# Stuck John Deere 6-404 engine



## boatbrain (Feb 20, 2004)

Hi,

I don't own a tractor, but I've got a boat with twin John Deere 6-404 engines. One of them is stuck, and, after pulling the injectors, we got it to move a little, I think maybe the problem is just condesation in the cylinders caused a ring of rust. The engines haven't been run in three years, and it's a wet environment, about 100% humidity all the time. 

Now that the injectors are out, and there is some penetrating oil in the cylinders, maybe I should crank it over with the starter? Does any other reason the engine would be completely stuck, then, one day after penetrating oil applied, move a little bit, make any sense? 

Also, how much oil do I need to put in a cylinder before the rings are covered?
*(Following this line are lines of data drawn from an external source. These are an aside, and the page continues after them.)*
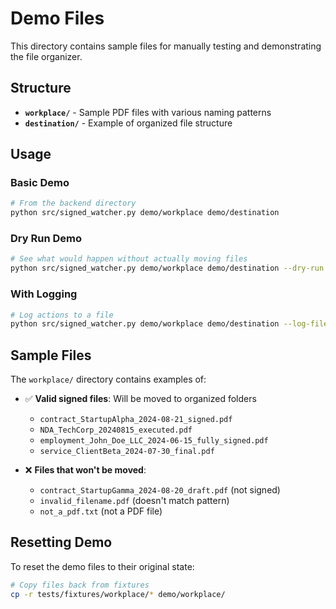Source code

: # Demo Files

This directory contains sample files for manually testing and demonstrating the file organizer.

## Structure

- **`workplace/`** - Sample PDF files with various naming patterns
- **`destination/`** - Example of organized file structure

## Usage

### Basic Demo
```bash
# From the backend directory
python src/signed_watcher.py demo/workplace demo/destination
```

### Dry Run Demo
```bash
# See what would happen without actually moving files
python src/signed_watcher.py demo/workplace demo/destination --dry-run
```

### With Logging
```bash
# Log actions to a file
python src/signed_watcher.py demo/workplace demo/destination --log-file demo.log
```

## Sample Files

The `workplace/` directory contains examples of:

- ✅ **Valid signed files**: Will be moved to organized folders
  - `contract_StartupAlpha_2024-08-21_signed.pdf`
  - `NDA_TechCorp_20240815_executed.pdf`
  - `employment_John_Doe_LLC_2024-06-15_fully_signed.pdf`
  - `service_ClientBeta_2024-07-30_final.pdf`

- ❌ **Files that won't be moved**:
  - `contract_StartupGamma_2024-08-20_draft.pdf` (not signed)
  - `invalid_filename.pdf` (doesn't match pattern)
  - `not_a_pdf.txt` (not a PDF file)

## Resetting Demo

To reset the demo files to their original state:

```bash
# Copy files back from fixtures
cp -r tests/fixtures/workplace/* demo/workplace/
```
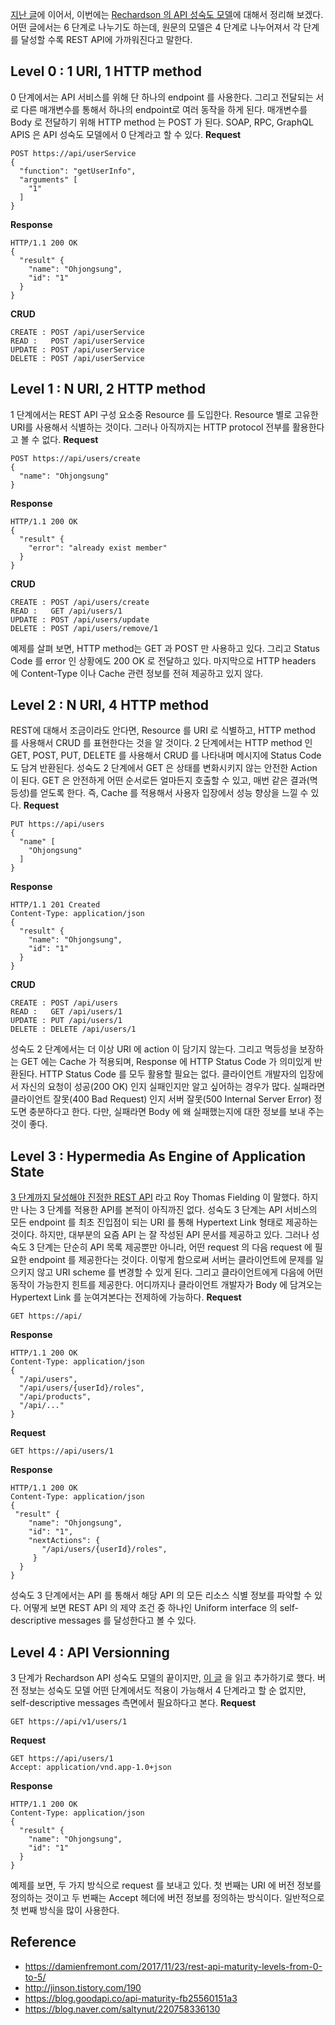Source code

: [지난 글](https://ohjongsung.github.io/REST-API-기본-정리/)에 이어서, 이번에는 [Rechardson 의 API 성숙도 모델](https://martinfowler.com/articles/richardsonMaturityModel.html)에 대해서 정리해 보겠다. 어떤 글에서는 6 단계로 나누기도 하는데, 원문의 모델은 4 단계로 나누어져서 각 단계를 달성할 수록 REST API에 가까워진다고 말한다.

## Level 0 : 1 URI, 1 HTTP method
0 단계에서는 API 서비스를 위해 단 하나의 endpoint 를 사용한다. 그리고 전달되는 서로 다른 매개변수를 통해서 하나의 endpoint로 여러 동작을 하게 된다. 매개변수를 Body 로 전달하기 위해 HTTP method 는 POST 가 된다. SOAP, RPC, GraphQL APIS 은 API 성숙도 모델에서 0 단계라고 할 수 있다.
**Request**
```text
POST https://api/userService
{
  "function": "getUserInfo",
  "arguments" [
    "1"
  ]
}
```
**Response**
```text
HTTP/1.1 200 OK
{
  "result" {
    "name": "Ohjongsung",
    "id": "1"
  }
}
```
**CRUD**
```text
CREATE : POST /api/userService
READ :   POST /api/userService
UPDATE : POST /api/userService
DELETE : POST /api/userService
```
## Level 1 : N URI, 2 HTTP method
1 단계에서는 REST API 구성 요소중 Resource 를 도입한다. Resource 별로 고유한 URI를 사용해서 식별하는 것이다. 그러나 아직까지는 HTTP protocol  전부를 활용한다고 볼 수 없다.
**Request**
```text
POST https://api/users/create
{
  "name": "Ohjongsung"
}
```
**Response**
```text
HTTP/1.1 200 OK
{
  "result" {
    "error": "already exist member"
  }
}
```
**CRUD**
```text
CREATE : POST /api/users/create
READ :   GET /api/users/1
UPDATE : POST /api/users/update
DELETE : POST /api/users/remove/1
```
예제를 살펴 보면, HTTP method는 GET 과 POST 만 사용하고 있다. 그리고 Status Code 를 error 인 상황에도 200 OK 로 전달하고 있다. 마지막으로 HTTP headers 에 Content-Type 이나 Cache 관련 정보를 전혀 제공하고 있지 않다.

## Level 2 : N URI, 4 HTTP method
REST에 대해서 조금이라도 안다면, Resource 를 URI 로 식별하고, HTTP method 를 사용해서 CRUD 를 표현한다는 것을 알 것이다. 2 단계에서는 HTTP method 인 GET, POST, PUT, DELETE 를 사용해서 CRUD 를 나타내며 메시지에 Status Code 도 담겨 반환된다. 성숙도 2 단계에서 GET 은 상태를 변화시키지 않는 안전한 Action 이 된다. GET 은 안전하게 어떤 순서로든 얼마든지 호출할 수 있고, 매번 같은 결과(멱등성)를 얻도록 한다. 즉, Cache 를 적용해서 사용자 입장에서 성능 향상을 느낄 수 있다.
**Request**
```text
PUT https://api/users
{
  "name" [
    "Ohjongsung"
  ]
}
```
**Response**
```text
HTTP/1.1 201 Created
Content-Type: application/json
{
  "result" {
    "name": "Ohjongsung",
    "id": "1"
  }
}
```
**CRUD**
```text
CREATE : POST /api/users
READ :   GET /api/users/1
UPDATE : PUT /api/users/1
DELETE : DELETE /api/users/1
```
성숙도 2 단계에서는 더 이상 URI 에 action 이 담기지 않는다. 그리고 멱등성을 보장하는 GET 에는 Cache 가 적용되며, Response 에 HTTP Status Code 가 의미있게 반환된다. HTTP Status Code 를 모두 활용할 필요는 없다. 클라이언트 개발자의 입장에서 자신의 요청이 성공(200 OK) 인지 실패인지만 알고 싶어하는 경우가 많다. 실패라면 클라이언트 잘못(400 Bad Request) 인지 서버 잘못(500 Internal Server Error) 정도면 충분하다고 한다. 다만, 실패라면 Body 에 왜 실패했는지에 대한 정보를 보내 주는 것이 좋다.

## Level 3 : Hypermedia As Engine of Application State
[3 단계까지 달성해야 진정한 REST API](http://roy.gbiv.com/untangled/2008/rest-apis-must-be-hypertext-driven) 라고 Roy Thomas Fielding 이 말했다. 하지만 나는 3 단계를 적용한 API를 본적이 아직까진 없다. 성숙도 3 단계는 API 서비스의 모든 endpoint 를 최초 진입점이 되는 URI 를 통해 Hypertext Link 형태로 제공하는 것이다. 하지만, 대부분의 요즘 API 는 잘 작성된 API 문서를 제공하고 있다. 그러나 성숙도 3 단계는 단순히 API 목록 제공뿐만 아니라, 어떤 request 의 다음 request 에 필요한 endpoint 를 제공한다는 것이다. 이렇게 함으로써 서버는 클라이언트에 문제를 일으키지 않고 URI scheme 를 변경할 수 있게 된다. 그리고 클라이언트에게 다음에 어떤 동작이 가능한지 힌트를 제공한다. 어디까지나 클라이언트 개발자가 Body 에 담겨오는 Hypertext Link 를 눈여겨본다는 전제하에 가능하다.
**Request**
```text
GET https://api/
```
**Response**
```text
HTTP/1.1 200 OK
Content-Type: application/json
{
  "/api/users",
  "/api/users/{userId}/roles",
  "/api/products",
  "/api/..."
}
```
**Request**
```text
GET https://api/users/1
```
**Response**
```text
HTTP/1.1 200 OK
Content-Type: application/json
{
 "result" {
    "name": "Ohjongsung",
    "id": "1",
    "nextActions": {
       "/api/users/{userId}/roles",
     }
  }
}
```
성숙도 3 단계에서는 API 를 통해서 해당 API 의 모든 리소스 식별 정보를 파악할 수 있다. 어떻게 보면 REST API 의 제약 조건 중 하나인 Uniform interface 의 self-descriptive messages 를 달성한다고 볼 수 있다.

## Level 4 : API Versionning
3 단계가 Rechardson API 성숙도 모델의 끝이지만, [이 글](https://damienfremont.com/2017/11/23/rest-api-maturity-levels-from-0-to-5/) 을 읽고 추가하기로 했다. 버전 정보는 성숙도 모델 어떤 단계에서도 적용이 가능해서 4 단계라고 할 순 없지만, self-descriptive messages 측면에서 필요하다고 본다.
**Request**
```text
GET https://api/v1/users/1
```
**Request**
```text
GET https://api/users/1
Accept: application/vnd.app-1.0+json
```
**Response**
```text
HTTP/1.1 200 OK
Content-Type: application/json
{
  "result" {
    "name": "Ohjongsung",
    "id": "1"
  }
}
```
예제를 보면, 두 가지 방식으로 request 를 보내고 있다. 첫 번째는 URI 에 버전 정보를 정의하는 것이고 두 번째는 Accept 헤더에 버전 정보를 정의하는 방식이다. 일반적으로 첫 번째 방식을 많이 사용한다.

## Reference 
* https://damienfremont.com/2017/11/23/rest-api-maturity-levels-from-0-to-5/
* http://jinson.tistory.com/190
* https://blog.goodapi.co/api-maturity-fb25560151a3
* https://blog.naver.com/saltynut/220758336130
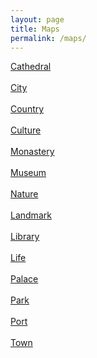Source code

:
 ```yaml
---
layout: page
title: Maps
permalink: /maps/
---
```


<a href="https://maps.app.goo.gl/sMYpdZdpjpBv6ShPA">Cathedral</a>
<br>
<br>
<a href="https://maps.app.goo.gl/1SwPxi4Pft6vchkK7">City</a>
<br>
<br>
<a href="https://maps.app.goo.gl/kcDg2dd7M5DYeXLh7">Country</a>
<br>
<br>
<a href="https://maps.app.goo.gl/M3yGcdFD1kg2RmVG8">Culture</a>
<br>
<br>
<a href="https://maps.app.goo.gl/YaWfD3ZCuHdiEUan7">Monastery</a> 
<br>
<br>
<a href="https://maps.app.goo.gl/MyE5TMgAhuESw2vb9">Museum</a> 
<br>
<br>
<a href="https://maps.app.goo.gl/rbGjEQiVigUQHNzb8">Nature</a> 
<br>
<br>
<a href="https://maps.app.goo.gl/Hcx5LHLKJJgLiByi8">Landmark</a> 
<br>
<br>
<a href="https://maps.app.goo.gl/nBwt1AjNw463UcGa7">Library</a> 
<br>
<br>
<a href="https://maps.app.goo.gl/mkwNbndFwUsTg8hU7">Life</a> 
<br>
<br>
<a href="https://maps.app.goo.gl/vKPzQCR1pr2CagwS8">Palace</a> 
<br>
<br>
<a href="https://maps.app.goo.gl/RPy3fAE53ir1ujUp6">Park</a> 
<br>
<br>
<a href="https://maps.app.goo.gl/rpbCdxqPyiw1w3L68">Port</a>
<br>
<br>
<a href="https://maps.app.goo.gl/oyWdvnUc5n51JU4B9">Town</a>
<br>
<br>





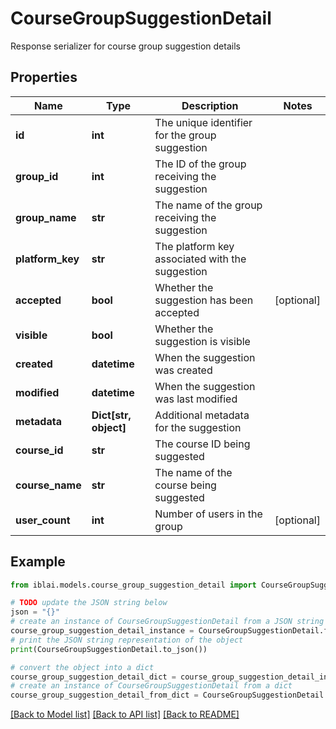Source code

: # CourseGroupSuggestionDetail

Response serializer for course group suggestion details

## Properties

Name | Type | Description | Notes
------------ | ------------- | ------------- | -------------
**id** | **int** | The unique identifier for the group suggestion | 
**group_id** | **int** | The ID of the group receiving the suggestion | 
**group_name** | **str** | The name of the group receiving the suggestion | 
**platform_key** | **str** | The platform key associated with the suggestion | 
**accepted** | **bool** | Whether the suggestion has been accepted | [optional] 
**visible** | **bool** | Whether the suggestion is visible | 
**created** | **datetime** | When the suggestion was created | 
**modified** | **datetime** | When the suggestion was last modified | 
**metadata** | **Dict[str, object]** | Additional metadata for the suggestion | 
**course_id** | **str** | The course ID being suggested | 
**course_name** | **str** | The name of the course being suggested | 
**user_count** | **int** | Number of users in the group | [optional] 

## Example

```python
from iblai.models.course_group_suggestion_detail import CourseGroupSuggestionDetail

# TODO update the JSON string below
json = "{}"
# create an instance of CourseGroupSuggestionDetail from a JSON string
course_group_suggestion_detail_instance = CourseGroupSuggestionDetail.from_json(json)
# print the JSON string representation of the object
print(CourseGroupSuggestionDetail.to_json())

# convert the object into a dict
course_group_suggestion_detail_dict = course_group_suggestion_detail_instance.to_dict()
# create an instance of CourseGroupSuggestionDetail from a dict
course_group_suggestion_detail_from_dict = CourseGroupSuggestionDetail.from_dict(course_group_suggestion_detail_dict)
```
[[Back to Model list]](../README.md#documentation-for-models) [[Back to API list]](../README.md#documentation-for-api-endpoints) [[Back to README]](../README.md)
I ask because the tops of the pistions form a little sump, and I have to fill that before I the rings are getting any oil, plus being a boat, the engines are on about a 7deg slant. I sprayed about 1/2 can of PB blaster in each cylinder, but I am thinking maybe a cup per cylinder, maybe of Kroil oil, would be better. 

Last question, if it does break free, is it going to run right afterwards? Because I worry the damage to the cylinders might bring the compression too low. Until the piston gets past the rust spots, not much compression is happening. 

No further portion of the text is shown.